== PROVIDED INFORMATION

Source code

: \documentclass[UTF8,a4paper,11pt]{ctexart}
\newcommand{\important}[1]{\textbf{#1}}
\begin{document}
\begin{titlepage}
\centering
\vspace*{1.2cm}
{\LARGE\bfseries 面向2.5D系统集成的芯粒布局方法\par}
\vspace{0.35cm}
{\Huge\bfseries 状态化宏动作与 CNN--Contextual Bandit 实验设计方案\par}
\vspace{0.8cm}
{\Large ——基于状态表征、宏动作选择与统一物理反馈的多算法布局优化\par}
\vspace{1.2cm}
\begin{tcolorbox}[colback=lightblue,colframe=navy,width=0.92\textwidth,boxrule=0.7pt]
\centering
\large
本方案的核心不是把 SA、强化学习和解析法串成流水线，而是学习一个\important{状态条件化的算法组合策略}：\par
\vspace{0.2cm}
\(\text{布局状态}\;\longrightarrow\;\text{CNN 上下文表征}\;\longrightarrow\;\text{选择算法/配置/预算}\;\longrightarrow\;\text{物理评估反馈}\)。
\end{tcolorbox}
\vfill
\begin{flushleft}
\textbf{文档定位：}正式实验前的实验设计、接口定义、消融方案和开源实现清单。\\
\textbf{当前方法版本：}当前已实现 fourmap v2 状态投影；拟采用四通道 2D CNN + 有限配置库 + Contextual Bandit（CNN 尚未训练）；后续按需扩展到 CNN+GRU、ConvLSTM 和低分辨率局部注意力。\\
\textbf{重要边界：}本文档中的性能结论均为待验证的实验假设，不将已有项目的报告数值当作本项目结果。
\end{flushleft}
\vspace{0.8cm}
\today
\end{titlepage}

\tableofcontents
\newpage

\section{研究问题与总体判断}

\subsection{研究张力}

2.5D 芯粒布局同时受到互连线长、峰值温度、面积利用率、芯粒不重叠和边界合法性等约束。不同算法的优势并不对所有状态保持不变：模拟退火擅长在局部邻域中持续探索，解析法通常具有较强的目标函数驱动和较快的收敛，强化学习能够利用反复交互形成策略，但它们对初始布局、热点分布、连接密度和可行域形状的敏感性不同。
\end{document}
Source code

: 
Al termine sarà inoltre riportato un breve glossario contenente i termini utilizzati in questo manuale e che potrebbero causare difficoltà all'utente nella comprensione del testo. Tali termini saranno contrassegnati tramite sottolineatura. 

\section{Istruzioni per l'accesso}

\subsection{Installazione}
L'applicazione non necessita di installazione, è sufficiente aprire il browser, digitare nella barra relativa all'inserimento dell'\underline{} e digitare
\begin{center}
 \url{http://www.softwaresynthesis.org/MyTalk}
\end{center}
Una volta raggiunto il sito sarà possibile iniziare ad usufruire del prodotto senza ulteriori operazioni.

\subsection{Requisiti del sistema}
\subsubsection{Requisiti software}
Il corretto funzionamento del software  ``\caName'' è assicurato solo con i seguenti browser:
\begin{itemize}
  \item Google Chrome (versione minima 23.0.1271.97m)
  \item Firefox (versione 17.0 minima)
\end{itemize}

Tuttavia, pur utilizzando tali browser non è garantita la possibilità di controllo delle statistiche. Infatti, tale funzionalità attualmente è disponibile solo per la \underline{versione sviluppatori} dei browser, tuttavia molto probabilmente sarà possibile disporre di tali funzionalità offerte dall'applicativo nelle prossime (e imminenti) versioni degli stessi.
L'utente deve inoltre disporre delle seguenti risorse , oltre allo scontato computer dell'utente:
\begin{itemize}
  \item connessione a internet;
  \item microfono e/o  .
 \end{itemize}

====

WORK ORDER
Would you give the data above again, exactly as written?

EXPECTED ANSWER
Source code

: \documentclass[UTF8,a4paper,11pt]{ctexart}
\newcommand{\important}[1]{\textbf{#1}}
\begin{document}
\begin{titlepage}
\centering
\vspace*{1.2cm}
{\LARGE\bfseries 面向2.5D系统集成的芯粒布局方法\par}
\vspace{0.35cm}
{\Huge\bfseries 状态化宏动作与 CNN--Contextual Bandit 实验设计方案\par}
\vspace{0.8cm}
{\Large ——基于状态表征、宏动作选择与统一物理反馈的多算法布局优化\par}
\vspace{1.2cm}
\begin{tcolorbox}[colback=lightblue,colframe=navy,width=0.92\textwidth,boxrule=0.7pt]
\centering
\large
本方案的核心不是把 SA、强化学习和解析法串成流水线，而是学习一个\important{状态条件化的算法组合策略}：\par
\vspace{0.2cm}
\(\text{布局状态}\;\longrightarrow\;\text{CNN 上下文表征}\;\longrightarrow\;\text{选择算法/配置/预算}\;\longrightarrow\;\text{物理评估反馈}\)。
\end{tcolorbox}
\vfill
\begin{flushleft}
\textbf{文档定位：}正式实验前的实验设计、接口定义、消融方案和开源实现清单。\\
\textbf{当前方法版本：}当前已实现 fourmap v2 状态投影；拟采用四通道 2D CNN + 有限配置库 + Contextual Bandit（CNN 尚未训练）；后续按需扩展到 CNN+GRU、ConvLSTM 和低分辨率局部注意力。\\
\textbf{重要边界：}本文档中的性能结论均为待验证的实验假设，不将已有项目的报告数值当作本项目结果。
\end{flushleft}
\vspace{0.8cm}
\today
\end{titlepage}

\tableofcontents
\newpage

\section{研究问题与总体判断}

\subsection{研究张力}

2.5D 芯粒布局同时受到互连线长、峰值温度、面积利用率、芯粒不重叠和边界合法性等约束。不同算法的优势并不对所有状态保持不变：模拟退火擅长在局部邻域中持续探索，解析法通常具有较强的目标函数驱动和较快的收敛，强化学习能够利用反复交互形成策略，但它们对初始布局、热点分布、连接密度和可行域形状的敏感性不同。
\end{document}
Source code

: 
Al termine sarà inoltre riportato un breve glossario contenente i termini utilizzati in questo manuale e che potrebbero causare difficoltà all'utente nella comprensione del testo. Tali termini saranno contrassegnati tramite sottolineatura. 

\section{Istruzioni per l'accesso}

\subsection{Installazione}
L'applicazione non necessita di installazione, è sufficiente aprire il browser, digitare nella barra relativa all'inserimento dell'\underline{} e digitare
\begin{center}
 \url{http://www.softwaresynthesis.org/MyTalk}
\end{center}
Una volta raggiunto il sito sarà possibile iniziare ad usufruire del prodotto senza ulteriori operazioni.

\subsection{Requisiti del sistema}
\subsubsection{Requisiti software}
Il corretto funzionamento del software  ``\caName'' è assicurato solo con i seguenti browser:
\begin{itemize}
  \item Google Chrome (versione minima 23.0.1271.97m)
  \item Firefox (versione 17.0 minima)
\end{itemize}

Tuttavia, pur utilizzando tali browser non è garantita la possibilità di controllo delle statistiche. Infatti, tale funzionalità attualmente è disponibile solo per la \underline{versione sviluppatori} dei browser, tuttavia molto probabilmente sarà possibile disporre di tali funzionalità offerte dall'applicativo nelle prossime (e imminenti) versioni degli stessi.
L'utente deve inoltre disporre delle seguenti risorse , oltre allo scontato computer dell'utente:
\begin{itemize}
  \item connessione a internet;
  \item microfono e/o  .
 \end{itemize}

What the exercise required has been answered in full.